START TASK DATA

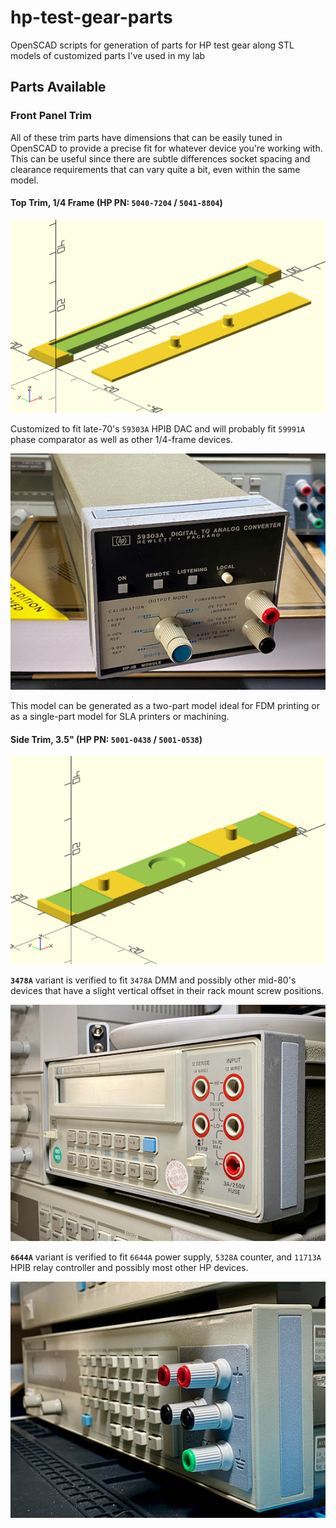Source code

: # hp-test-gear-parts

OpenSCAD scripts for generation of parts for HP test gear along STL models of customized parts I've used in my lab

## Parts Available

### Front Panel Trim

All of these trim parts have dimensions that can be easily tuned in OpenSCAD to provide a precise fit for whatever device you're working with. This can be useful since there are subtle differences socket spacing and clearance requirements that can vary quite a bit, even within the same model.

#### **Top Trim, 1/4 Frame (HP PN: `5040-7204` / `5041-8804`)**

<img src="https://raw.githubusercontent.com/fivesixzero/hp-test-gear-parts/main/front-panel-trim/hp-front-panel-top-trim_quarter-width_59303A.png" width="560">

Customized to fit late-70's `59303A` HPIB DAC and will probably fit `59991A` phase comparator as well as other 1/4-frame devices.

<img src="https://raw.githubusercontent.com/fivesixzero/hp-test-gear-parts/main/front-panel-trim/hp-front-panel-top-trim_quarter-width_59303A_installed.jpeg" width="550">

This model can be generated as a two-part model ideal for FDM printing or as a single-part model for SLA printers or machining.

#### **Side Trim, 3.5" (HP PN: `5001-0438` / `5001-0538`)**

<img src="https://raw.githubusercontent.com/fivesixzero/hp-test-gear-parts/main/front-panel-trim/hp-front-panel-side-trim_3.5-inch.png" width="560">

**`3478A`** variant is verified to fit `3478A` DMM and possibly other mid-80's devices that have a slight vertical offset in their rack mount screw positions.

<img src="https://raw.githubusercontent.com/fivesixzero/hp-test-gear-parts/main/front-panel-trim/hp-front-panel-side-trim_3.5-inch_installed-in-3478A.jpeg" width="550">

**`6644A`** variant is verified to fit `6644A` power supply, `5328A` counter, and `11713A` HPIB relay controller and possibly most other HP devices.

<img src="https://raw.githubusercontent.com/fivesixzero/hp-test-gear-parts/main/front-panel-trim/hp-front-panel-side-trim_3.5-inch_installed-in-6644A.jpeg" width="550">
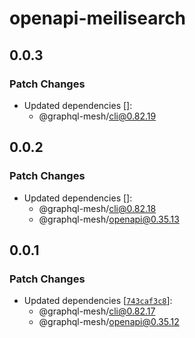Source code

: # openapi-meilisearch

## 0.0.3

### Patch Changes

- Updated dependencies []:
  - @graphql-mesh/cli@0.82.19

## 0.0.2

### Patch Changes

- Updated dependencies []:
  - @graphql-mesh/cli@0.82.18
  - @graphql-mesh/openapi@0.35.13

## 0.0.1

### Patch Changes

- Updated dependencies
  [[`743caf3c8`](https://github.com/Urigo/graphql-mesh/commit/743caf3c8a0f3ebcaae1e4525b2c10b281cdc3aa)]:
  - @graphql-mesh/cli@0.82.17
  - @graphql-mesh/openapi@0.35.12
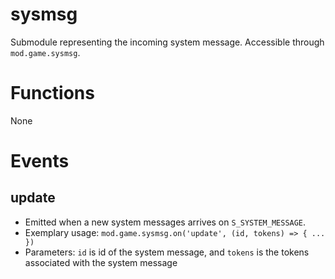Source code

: # sysmsg
Submodule representing the incoming system message. Accessible through `mod.game.sysmsg`.

# Functions
None

# Events
## update
- Emitted when a new system messages arrives on `S_SYSTEM_MESSAGE`.
- Exemplary usage: `mod.game.sysmsg.on('update', (id, tokens) => { ... })`
- Parameters: `id` is id of the system message, and `tokens` is the tokens associated with the system message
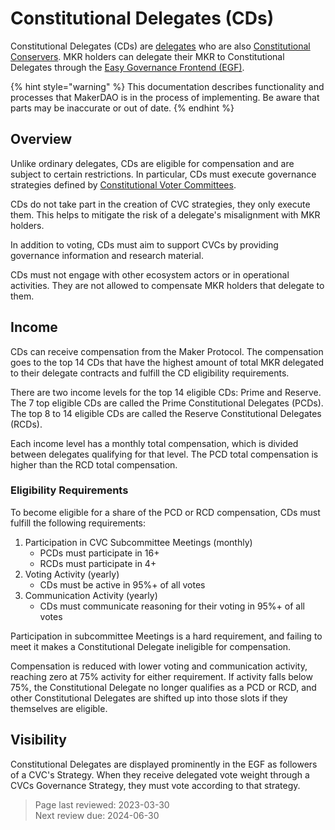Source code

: # Constitutional Delegates (CDs)

Constitutional Delegates (CDs) are [delegates](https://manual.makerdao.com/delegation/overview/what-is-delegation) who are also [Constitutional Conservers](https://endgame.makerdao.com/maker-core/tbc-governance/constitutional-conservers). MKR holders can delegate their MKR to Constitutional Delegates through the [Easy Governance Frontend (EGF)](easy-governance-frontend.md).

{% hint style="warning" %}
This documentation describes functionality and processes that MakerDAO is in the process of implementing. Be aware that parts may be inaccurate or out of date.
{% endhint %}

## Overview

Unlike ordinary delegates, CDs are eligible for compensation and are subject to certain restrictions. In particular, CDs must execute governance strategies defined by [Constitutional Voter Committees](avc.md).

CDs do not take part in the creation of CVC strategies, they only execute them. This helps to mitigate the risk of a delegate's misalignment with MKR holders.  

In addition to voting, CDs must aim to support CVCs by providing governance information and research material.  

CDs must not engage with other ecosystem actors or in operational activities. They are not allowed to compensate MKR holders that delegate to them.  

## Income
CDs can receive compensation from the Maker Protocol. The compensation goes to the top 14 CDs that have the highest amount of total MKR delegated to their delegate contracts and fulfill the CD eligibility requirements.

There are two income levels for the top 14 eligible CDs: Prime and Reserve. The 7 top eligible CDs are called the Prime Constitutional Delegates (PCDs). The top 8 to 14 eligible CDs are called the Reserve Constitutional Delegates (RCDs).

Each income level has a monthly total compensation, which is divided between delegates qualifying for that level. The PCD total compensation is higher than the RCD total compensation.

### Eligibility Requirements
To become eligible for a share of the PCD or RCD compensation, CDs must fulfill the following requirements:
1) Participation in CVC Subcommittee Meetings (monthly)
    - PCDs must participate in 16+
    - RCDs must participate in 4+
2) Voting Activity (yearly)
    - CDs must be active in 95%+ of all votes
3) Communication Activity (yearly)
    - CDs must communicate reasoning for their voting in 95%+ of all votes

Participation in subcommittee Meetings is a hard requirement, and failing to meet it makes a Constitutional Delegate ineligible for compensation.

Compensation is reduced with lower voting and communication activity, reaching zero at 75% activity for either requirement. If activity falls below 75%, the Constitutional Delegate no longer qualifies as a PCD or RCD, and other Constitutional Delegates are shifted up into those slots if they themselves are eligible.

## Visibility

Constitutional Delegates are displayed prominently in the EGF as followers of a CVC's Strategy. When they receive delegated vote weight through a CVCs Governance Strategy, they must vote according to that strategy.

>Page last reviewed: 2023-03-30    
>Next review due: 2024-06-30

END TASK DATA

[WHAT THE TASK REQUIRES]: As the answer, set down only the lines from the data above between the one holding "2) Voting Activity (yearly)" and the one holding "## Visibility", inclusive, exactly as they read.

[RESPONSE AREA]:
2) Voting Activity (yearly)
    - CDs must be active in 95%+ of all votes
3) Communication Activity (yearly)
    - CDs must communicate reasoning for their voting in 95%+ of all votes

Participation in subcommittee Meetings is a hard requirement, and failing to meet it makes a Constitutional Delegate ineligible for compensation.

Compensation is reduced with lower voting and communication activity, reaching zero at 75% activity for either requirement. If activity falls below 75%, the Constitutional Delegate no longer qualifies as a PCD or RCD, and other Constitutional Delegates are shifted up into those slots if they themselves are eligible.

## Visibility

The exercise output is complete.